VCAA wants you to define current, voltage and resistance, apply Ohm's law to ohmic devices, and distinguish non-ohmic devices (filament lamps, diodes, thermistors) where resistance varies with operating conditions.

Electric current

The rate of flow of charge:

I = \frac{Q}{t}

SI unit: ampere (A) = coulomb per second. By convention, current flows in the direction of positive charge motion (opposite to electron flow in a metal).

Potential difference

Work done per unit charge:

V = \frac{W}{Q}

SI unit: volt (V) = joule per coulomb. Drives current through circuit elements.

Resistance

Opposition to current:

R = \frac{V}{I}

SI unit: ohm ( $\Omega$ ) = volt per ampere. Depends on material, geometry and temperature.

Ohm's law

For an ohmic conductor (constant temperature, most metals at low currents):

V = IR

with $R$ constant. The I-V graph is a straight line through the origin.

For non-ohmic devices, $R = V/I$ still gives the instantaneous resistance at the operating point, but $R$ varies with $V$ or $I$ .

Non-ohmic devices

Filament lamp. As current flows, the filament heats up and its resistance rises. I-V graph curves so that the slope decreases at higher $V$ .

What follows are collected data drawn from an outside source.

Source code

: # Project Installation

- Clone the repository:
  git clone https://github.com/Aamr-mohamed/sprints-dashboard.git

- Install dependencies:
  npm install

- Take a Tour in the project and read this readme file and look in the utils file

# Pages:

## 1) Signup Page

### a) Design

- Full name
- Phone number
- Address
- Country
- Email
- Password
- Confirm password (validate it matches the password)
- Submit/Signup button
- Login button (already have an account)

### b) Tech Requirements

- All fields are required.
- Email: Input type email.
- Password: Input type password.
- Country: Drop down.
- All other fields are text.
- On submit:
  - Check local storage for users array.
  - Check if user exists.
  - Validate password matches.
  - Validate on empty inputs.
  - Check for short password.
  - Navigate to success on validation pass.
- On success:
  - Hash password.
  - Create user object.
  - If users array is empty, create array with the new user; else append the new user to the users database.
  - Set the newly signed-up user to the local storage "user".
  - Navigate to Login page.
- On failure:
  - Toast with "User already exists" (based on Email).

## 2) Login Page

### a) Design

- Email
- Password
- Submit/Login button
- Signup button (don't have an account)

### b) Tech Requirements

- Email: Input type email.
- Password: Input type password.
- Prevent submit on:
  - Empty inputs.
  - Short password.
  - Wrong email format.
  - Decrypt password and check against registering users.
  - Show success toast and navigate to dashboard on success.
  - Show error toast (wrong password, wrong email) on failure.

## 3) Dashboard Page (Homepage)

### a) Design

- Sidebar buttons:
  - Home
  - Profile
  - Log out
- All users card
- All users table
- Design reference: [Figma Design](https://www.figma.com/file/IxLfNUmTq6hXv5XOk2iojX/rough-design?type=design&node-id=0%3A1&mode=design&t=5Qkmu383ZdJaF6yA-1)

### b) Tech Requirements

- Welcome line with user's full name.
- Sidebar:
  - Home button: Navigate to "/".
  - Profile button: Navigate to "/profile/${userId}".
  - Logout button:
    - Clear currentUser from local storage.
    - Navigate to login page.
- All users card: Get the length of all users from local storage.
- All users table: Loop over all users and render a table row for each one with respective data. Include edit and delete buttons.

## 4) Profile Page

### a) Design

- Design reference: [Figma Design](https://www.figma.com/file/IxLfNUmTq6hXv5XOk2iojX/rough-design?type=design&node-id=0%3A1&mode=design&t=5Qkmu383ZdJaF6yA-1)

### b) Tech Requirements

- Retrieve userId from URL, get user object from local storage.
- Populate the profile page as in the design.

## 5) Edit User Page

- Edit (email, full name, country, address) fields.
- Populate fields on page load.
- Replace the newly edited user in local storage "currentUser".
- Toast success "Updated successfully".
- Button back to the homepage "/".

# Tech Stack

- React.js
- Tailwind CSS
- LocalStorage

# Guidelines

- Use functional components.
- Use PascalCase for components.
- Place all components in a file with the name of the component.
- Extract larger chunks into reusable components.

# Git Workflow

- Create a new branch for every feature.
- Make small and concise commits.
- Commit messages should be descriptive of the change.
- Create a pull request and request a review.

Semiconductor diode. Zero current below the threshold voltage (about $0.7$ V for silicon). Near-vertical above. Strongly direction-dependent (only conducts one way).

Thermistor. A semiconductor whose resistance falls steeply with temperature. Used in temperature sensors. The I-V curve is concave up.

VCAA exam style

Year 11 SAC tasks typically include:

Calculating $R$ at two operating points and identifying whether the device is ohmic.
Reading an I-V graph to find $R$ at a stated voltage.
Distinguishing ohmic and non-ohmic shapes.

Common traps

Calling drift velocity "current". Electron drift velocity in a wire is typically fractions of a millimetre per second. Current is the rate of charge flow.

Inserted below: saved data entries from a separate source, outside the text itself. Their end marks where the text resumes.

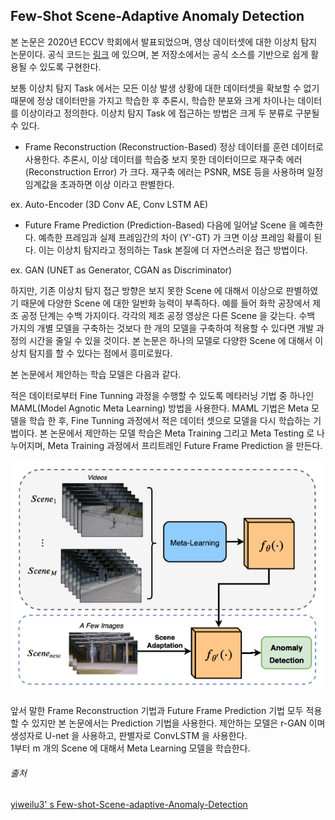 ## Few-Shot Scene-Adaptive Anomaly Detection

본 논문은 2020년 ECCV 학회에서 발표되었으며, 영상 데이터셋에 대한 이상치 탐지 논문이다. 공식 코드는 [링크](https://github.com/yiweilu3/Few-shot-Scene-adaptive-Anomaly-Detection, "official link") 에 있으며, 본 저장소에서는 공식 소스를 기반으로 쉽게 활용될 수 있도록 구현한다. 

보통 이상치 탐지 Task 에서는 모든 이상 발생 상황에 대한 데이터셋을 확보할 수 없기 때문에 정상 데이터만을 가지고 학습한 후 추론시, 학습한 분포와 크게 차이나는 데이터를 이상이라고 정의한다. 이상치 탐지 Task 에 접근하는 방법은 크게 두 분류로 구분될 수 있다.

- Frame Reconstruction (Reconstruction-Based) 
정상 데이터를 훈련 데이터로 사용한다. 추론시, 이상 데이터를 학습중 보지 못한 데이터이므로 재구축 에러(Reconstruction Error) 가 크다. 재구축 에러는 PSNR, MSE 등을 사용하며 일정 임계값을 초과하면 이상 이라고 판별한다.

ex. Auto-Encoder (3D Conv AE, Conv LSTM AE)

- Future Frame Prediction (Prediction-Based) 
다음에 일어날 Scene 을 예측한다. 예측한 프레임과 실제 프레임간의 차이 (Y'-GT) 가 크면 이상 프레임 확률이 된다. 이는 이상치 탐지라고 정의하는 Task 본질에 더 자연스러운 접근 방법이다.

ex. GAN (UNET as Generator, CGAN as Discriminator)

하지만, 기존 이상치 탐지 접근 방향은 보지 못한 Scene 에 대해서 이상으로 판별하였기 때문에 다양한 Scene 에 대한 일반화 능력이 부족하다. 예를 들어 화학 공장에서 제조 공정 단계는 수백 가지이다. 각각의 제조 공정 영상은 다른 Scene 을 갖는다. 수백 가지의 개별 모델을 구축하는 것보다 한 개의 모델을 구축하여 적용할 수 있다면 개발 과정의 시간을 줄일 수 있을 것이다. 본 논문은 하나의 모델로 다양한 Scene 에 대해서 이상치 탐지를 할 수 있다는 점에서 흥미로웠다. 

본 논문에서 제안하는 학습 모델은 다음과 같다.

적은 데이터로부터 Fine Tunning 과정을 수행할 수 있도록 메타러닝 기법 중 하나인 MAML(Model Agnotic Meta Learning) 방법을 사용한다. MAML 기법은 Meta 모델을 학습 한 후, Fine Tunning 과정에서 적은 데이터 셋으로 모델을 다시 학습하는 기법이다. 본 논문에서 제안하는 모델 학습은 Meta Training 그리고 Meta Testing 로 나누어지며, Meta Training 과정에서 프리트레인 Future Frame Prediction 을 만든다.    

![Alt text](./res/anomaly1.png "Anomaly1")

앞서 말한 Frame Reconstruction 기법과 Future Frame Prediction 기법 모두 적용할 수 있지만 본 논문에서는 Prediction 기법을 사용한다. 제안하는 모델은 r-GAN 이며 생성자로 U-net 을 사용하고, 판별자로 ConvLSTM 을 사용한다.  
1부터 m 개의 Scene 에 대해서 Meta Learning 모델을 학습한다.  


###### 출처 
[yiweilu3' s Few-shot-Scene-adaptive-Anomaly-Detection](https://github.com/yiweilu3/Few-shot-Scene-adaptive-Anomaly-Detection, "official link")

Treating $R = V/I$ as a definition that proves Ohm's law. $R = V/I$ defines instantaneous resistance for any device. Ohm's law is the additional claim that $R$ is constant for ohmic devices.

Forgetting direction in diodes. A diode conducts only in one direction. Reversing the voltage usually drops the current to near zero.

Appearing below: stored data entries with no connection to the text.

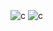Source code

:<div style="display: inline_block"><br/>
  <img align="center" alt="c" src="https://github.com/user-attachments/assets/7d963474-21ef-4685-8f46-4553676a6da4?style=for-the-badge&logo=c&logoColor=white" />
  <img align="center" alt="c" src="https://github.com/user-attachments/assets/6dfa1912-8303-47c1-94ef-e890c6b3c9de?style=for-the-badge&logo=c&logoColor=white" />
</div>
</br>

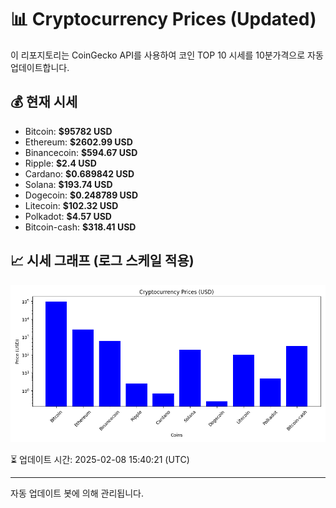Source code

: 
# 📊 Cryptocurrency Prices (Updated)

이 리포지토리는 CoinGecko API를 사용하여 코인 TOP 10 시세를 10분가격으로 자동 업데이트합니다.

## 💰 현재 시세
- Bitcoin: **$95782 USD**
- Ethereum: **$2602.99 USD**
- Binancecoin: **$594.67 USD**
- Ripple: **$2.4 USD**
- Cardano: **$0.689842 USD**
- Solana: **$193.74 USD**
- Dogecoin: **$0.248789 USD**
- Litecoin: **$102.32 USD**
- Polkadot: **$4.57 USD**
- Bitcoin-cash: **$318.41 USD**

## 📈 시세 그래프 (로그 스케일 적용)
![Crypto Prices](crypto_prices.png)

⏳ 업데이트 시간: 2025-02-08 15:40:21 (UTC)

---
자동 업데이트 봇에 의해 관리됩니다.

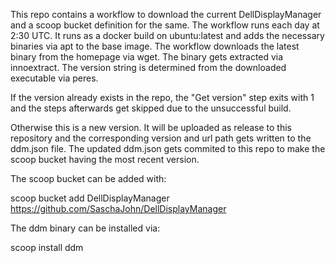 This repo contains a workflow to download the current DellDisplayManager and a scoop bucket definition for the same.
The workflow runs each day at 2:30 UTC.
It runs as a docker build on ubuntu:latest and adds the necessary binaries via apt to the base image.
The workflow downloads the latest binary from the homepage via wget.
The binary gets extracted via innoextract. 
The version string is determined from the downloaded executable via peres.

If the version already exists in the repo, the "Get version" step exits with 1 and the steps afterwards get skipped due to the unsuccessful build. 

Otherwise this is a new version. 
It will be uploaded as release to this repository and the corresponding version and url path gets written to the ddm.json file.
The updated ddm.json gets commited to this repo to make the scoop bucket having the most recent version.

The scoop bucket can be added with:

scoop bucket add DellDisplayManager https://github.com/SaschaJohn/DellDisplayManager

The ddm binary can be installed via:

scoop install ddm
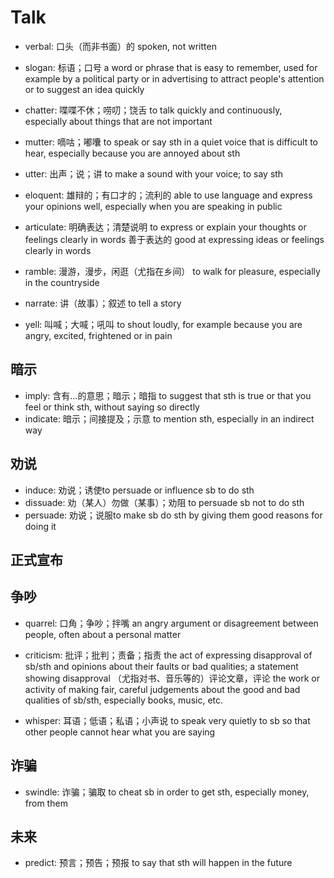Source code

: # Talk

- verbal: 口头（而非书面）的 spoken, not written

- slogan: 标语；口号 a word or phrase that is easy to remember, used for example by a political party or in advertising to attract people's attention or to suggest an idea quickly

- chatter: 喋喋不休；唠叨；饶舌 to talk quickly and continuously, especially about things that are not important
- mutter: 嘀咕；嘟囔 to speak or say sth in a quiet voice that is difficult to hear, especially because you are annoyed about sth
- utter: 出声；说；讲 to make a sound with your voice; to say sth

- eloquent: 雄辩的；有口才的；流利的 able to use language and express your opinions well, especially when you are speaking in public

- articulate: 明确表达；清楚说明 to express or explain your thoughts or feelings clearly in words 善于表达的 good at expressing ideas or feelings clearly in words
- ramble: 漫游，漫步，闲逛（尤指在乡间） to walk for pleasure, especially in the countryside

- narrate: 讲（故事）；叙述 to tell a story

- yell: 叫喊；大喊；吼叫 to shout loudly, for example because you are angry, excited, frightened or in pain

## 暗示

- imply: 含有…的意思；暗示；暗指 to suggest that sth is true or that you feel or think sth, without saying so directly
- indicate: 暗示；间接提及；示意 to mention sth, especially in an indirect way

## 劝说

- induce: 劝说；诱使to persuade or influence sb to do sth
- dissuade: 劝（某人）勿做（某事）；劝阻 to persuade sb not to do sth
- persuade: 劝说；说服to make sb do sth by giving them good reasons for doing it

## 正式宣布



## 争吵

- quarrel: 口角；争吵；拌嘴 an angry argument or disagreement between people, often about a personal matter

- criticism: 批评；批判；责备；指责 the act of expressing disapproval of sb/sth and opinions about their faults or bad qualities; a statement showing disapproval （尤指对书、音乐等的）评论文章，评论 the work or activity of making fair, careful judgements about the good and bad qualities of sb/sth, especially books, music, etc.

- whisper: 耳语；低语；私语；小声说 to speak very quietly to sb so that other people cannot hear what you are saying

## 诈骗

- swindle: 诈骗；骗取 to cheat sb in order to get sth, especially money, from them

## 未来

- predict: 预言；预告；预报 to say that sth will happen in the future

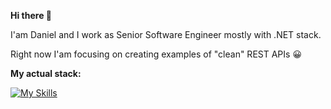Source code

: **Hi there :wave:**

I'am Daniel and I work as Senior Software Engineer mostly with .NET stack.

Right now I'am focusing on creating examples of "clean" REST APIs :grinning:

**My actual stack:**

[![My Skills](https://skillicons.dev/icons?i=cs,dotnet,kubernetes,docker,postgres,ts,angular,redis,jenkins)](https://skillicons.dev)

<!---
Gramli/Gramli is a ✨ special ✨ repository because its `README.md` (this file) appears on your GitHub profile.
You can click the Preview link to take a look at your changes.
--->
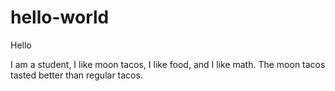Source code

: # hello-world

Hello

I am a student, I like moon tacos, I like food, and I like math.
The moon tacos tasted better than regular tacos.
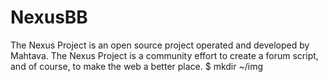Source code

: NexusBB
=======
The Nexus Project is an open source project operated and developed by Mahtava. The Nexus Project is a community effort to create a forum script, and of course, to make the web a better place. 
$ mkdir ~/img
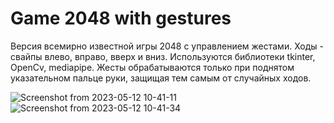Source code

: # Game 2048 with gestures

Версия всемирно известной игры 2048 с управлением жестами. Ходы - свайпы влево, вправо, вверх и вниз. Используются библиотеки tkinter, OpenCv, mediapipe. Жесты обрабатываются только при поднятом указательном пальце руки, защищая тем самым от случайных ходов. 


![Screenshot from 2023-05-12 10-41-11](https://github.com/d0ggzi/game-2048-with-gestures/assets/43131496/6992c5b8-d39c-4a0b-9cee-f5a174b13624)
![Screenshot from 2023-05-12 10-41-34](https://github.com/d0ggzi/game-2048-with-gestures/assets/43131496/f66ad111-f0b1-4f07-a0ec-d9a02a263d22)
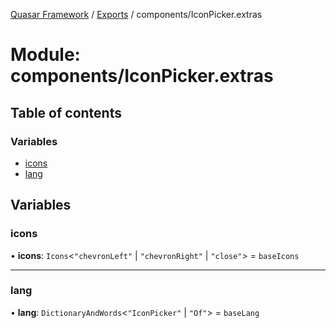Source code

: [Quasar Framework](../index.md) / [Exports](../modules.md) / components/IconPicker.extras

# Module: components/IconPicker.extras

## Table of contents

### Variables

- [icons](components_IconPicker_extras.md#icons)
- [lang](components_IconPicker_extras.md#lang)

## Variables

### icons

• **icons**: `Icons`<``"chevronLeft"`` \| ``"chevronRight"`` \| ``"close"``\> = `baseIcons`

___

### lang

• **lang**: `DictionaryAndWords`<``"IconPicker"`` \| ``"Of"``\> = `baseLang`
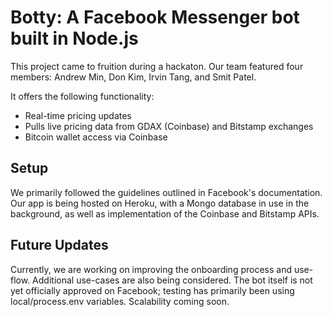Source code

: # Botty: A Facebook Messenger bot built in Node.js

This project came to fruition during a hackaton. Our team featured four members: Andrew Min, Don Kim, Irvin Tang, and Smit Patel.

It offers the following functionality:

* Real-time pricing updates
* Pulls live pricing data from GDAX (Coinbase) and Bitstamp exchanges
* Bitcoin wallet access via Coinbase

## Setup

We primarily followed the guidelines outlined in Facebook's documentation. Our app is being hosted on Heroku, with a Mongo database in use in the background, as well as implementation of the Coinbase and Bitstamp APIs.

## Future Updates

Currently, we are working on improving the onboarding process and use-flow. Additional use-cases are also being considered. The bot itself is not yet officially approved on Facebook; testing has primarily been using local/process.env variables. Scalability coming soon.
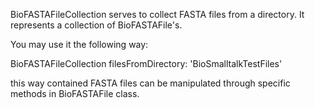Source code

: BioFASTAFileCollection serves to collect FASTA files from a directory. It represents a collection of BioFASTAFile's.

You may use it the following way:

BioFASTAFileCollection filesFromDirectory: 'BioSmalltalkTestFiles\'

this way contained FASTA files can be manipulated through specific methods in BioFASTAFile class.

Mixing units of charge and current. Ampere-second is coulomb; ampere-hour is $3600$ C.

In one sentence

Electric current ( $I = Q/t$ ) is the rate of charge flow in amperes, potential difference ( $V = W/Q$ ) is the energy delivered per coulomb in volts, resistance ( $R = V/I$ ) is the opposition to current flow in ohms, and ohmic conductors obey $V = IR$ with constant $R$ , while non-ohmic devices (lamps, diodes, thermistors) have $R$ that varies with the operating point.

Past exam questions, worked

Real questions from past VCAA papers on this dot point, with our answer explainer.

Year 11 SAC4 marksA circuit element draws $0.20$ A at $4.0$ V. When the voltage is doubled to $8.0$ V, the current rises to $0.50$ A. (a) Find the resistance at each operating point. (b) Is the element ohmic? Justify.

Show worked answer →

(a) Resistance at each point.

At $4.0$ V: $R = V/I = 4.0/0.20 = 20\,\Omega$ .

At $8.0$ V: $R = V/I = 8.0/0.50 = 16\,\Omega$ .

(b) Ohmic test. An ohmic conductor has constant $R$ . Here $R$ changed from $20$ to $16\,\Omega$ when $V$ doubled. So the element is non-ohmic.

An ohmic prediction would have been $I = 0.40$ A at $8.0$ V (proportional); the observed $0.50$ A exceeds this, suggesting a device where $R$ falls with increasing $V$ or $T$ (a thermistor with negative temperature coefficient, for example).

Markers reward $R$ in ohms at each point, the ohmic test against the proportional prediction, and named non-ohmic examples.